In other words, an index is where we store data, and the source type is a label given to similar types of data. For example, all Windows Security Logs will have a source type of WinEventLog:Security, which means you can always search for source=*wineventlog:security (when searching, source types are rendered as a single word, sourcetype, which is case sensitive but the value is not).
Knowing this information is important since this guide helps you use indexes that are recommended as an effective starting point, with standardized source types (those shared by other customers). This makes it much easier to use the Splunk platform and avoid headaches down the road. While the Splunk platform will allow you to use any source type you can imagine, which is great for custom log sources, it can be easier for common log sources to stick with standard source types.

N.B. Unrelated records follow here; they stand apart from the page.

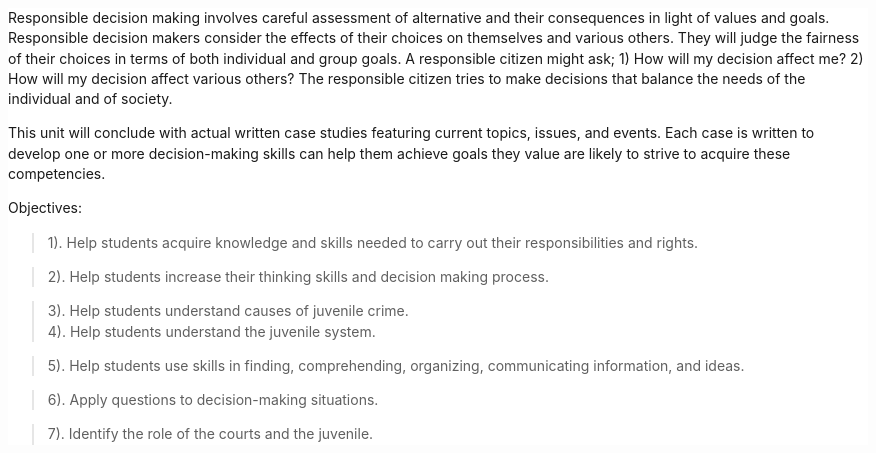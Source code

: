 Responsible decision making involves careful assessment of alternative and their consequences in light of values and goals. Responsible decision makers consider the effects of their choices on themselves and various others. They will judge the fairness of their choices in terms of both individual and group goals. A responsible citizen might ask; 1) How will my decision affect me? 2) How will my decision affect various others? The responsible citizen tries to make decisions that balance the needs of the individual and of society.
</p>
<p>
This unit will conclude with actual written case studies featuring current topics, issues, and events. Each case is written to develop one or more decision-making skills can help them achieve goals they value are likely to strive to acquire these competencies.
</p>
<p>
Objectives:
</p>
<blockquote>
<dl>
<dt>
1). Help students acquire knowledge and skills needed to  carry out their responsibilities and rights.
</dt>
</dl>
</blockquote>
<blockquote>
<dl>
<dt>
2). Help students increase their thinking skills and decision making process.
</dt>
</dl>
</blockquote>
<blockquote>
<dl>
<dt>
3). Help students understand causes of juvenile crime.
<dt>
<dt>
4). Help students understand the juvenile system.
</dt>
</dt>
</dt>
</dl>
</blockquote>
<blockquote>
<dl>
<dt>
5). Help students use skills in finding, comprehending, organizing, communicating information, and ideas.
</dt>
</dl>
</blockquote>
<blockquote>
<dl>
<dt>
6). Apply questions to decision-making situations.
</dt>
</dl>
</blockquote>
<blockquote>
<dl>
<dt>
7). Identify the role of the courts and the juvenile.
</dt>
</dl>
</blockquote>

Implement indexes.conf on indexers
Below is a sample indexes.conf that will prepare you for all of the data sources used in this guide. OS logs are separated from network logs and security logs from application logs for performance reasons, but also for isolation purposes - you might want to expose the application or system logs to people who shouldn't view security logs, and putting them in separate indexes prevents that.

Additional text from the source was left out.